Saved entries ::

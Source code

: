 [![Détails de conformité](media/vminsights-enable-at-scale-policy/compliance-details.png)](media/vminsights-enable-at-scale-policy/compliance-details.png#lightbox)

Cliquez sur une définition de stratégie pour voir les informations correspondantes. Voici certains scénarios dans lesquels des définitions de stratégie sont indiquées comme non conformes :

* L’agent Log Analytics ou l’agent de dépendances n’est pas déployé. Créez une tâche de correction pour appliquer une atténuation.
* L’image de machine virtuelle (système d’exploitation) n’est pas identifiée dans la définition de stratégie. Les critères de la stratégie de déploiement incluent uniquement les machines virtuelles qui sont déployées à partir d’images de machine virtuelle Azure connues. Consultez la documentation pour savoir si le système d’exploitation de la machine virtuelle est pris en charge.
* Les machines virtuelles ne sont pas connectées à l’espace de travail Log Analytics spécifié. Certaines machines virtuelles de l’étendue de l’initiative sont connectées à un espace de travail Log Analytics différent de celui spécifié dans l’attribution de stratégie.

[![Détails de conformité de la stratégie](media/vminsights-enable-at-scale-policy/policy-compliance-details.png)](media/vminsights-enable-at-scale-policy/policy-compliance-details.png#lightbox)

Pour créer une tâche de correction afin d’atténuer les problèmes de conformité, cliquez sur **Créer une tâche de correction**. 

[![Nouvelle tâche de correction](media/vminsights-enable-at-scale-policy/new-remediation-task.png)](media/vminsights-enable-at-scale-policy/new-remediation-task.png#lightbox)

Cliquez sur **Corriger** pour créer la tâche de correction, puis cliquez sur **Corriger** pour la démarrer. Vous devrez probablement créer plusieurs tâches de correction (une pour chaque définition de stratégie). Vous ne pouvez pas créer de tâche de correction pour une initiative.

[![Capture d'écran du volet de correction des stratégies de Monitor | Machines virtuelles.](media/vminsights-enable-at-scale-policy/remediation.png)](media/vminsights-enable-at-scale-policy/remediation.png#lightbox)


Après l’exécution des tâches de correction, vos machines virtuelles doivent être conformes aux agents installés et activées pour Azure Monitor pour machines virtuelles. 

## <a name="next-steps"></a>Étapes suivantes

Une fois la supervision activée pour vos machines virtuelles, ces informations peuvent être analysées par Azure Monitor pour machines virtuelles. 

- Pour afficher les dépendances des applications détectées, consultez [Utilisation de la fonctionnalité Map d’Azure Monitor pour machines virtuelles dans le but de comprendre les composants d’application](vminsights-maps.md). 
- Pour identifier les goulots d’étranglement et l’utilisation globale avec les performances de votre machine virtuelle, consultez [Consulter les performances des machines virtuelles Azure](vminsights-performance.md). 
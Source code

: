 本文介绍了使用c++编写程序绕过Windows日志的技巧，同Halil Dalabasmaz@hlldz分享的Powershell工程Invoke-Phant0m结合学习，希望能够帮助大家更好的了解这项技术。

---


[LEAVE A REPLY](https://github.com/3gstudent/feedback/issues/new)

ASSIGNMENT ::
Check each line of the records above for the word "tâches", then give the number of lines that have it, with no other words.

TASK ANSWER ::
2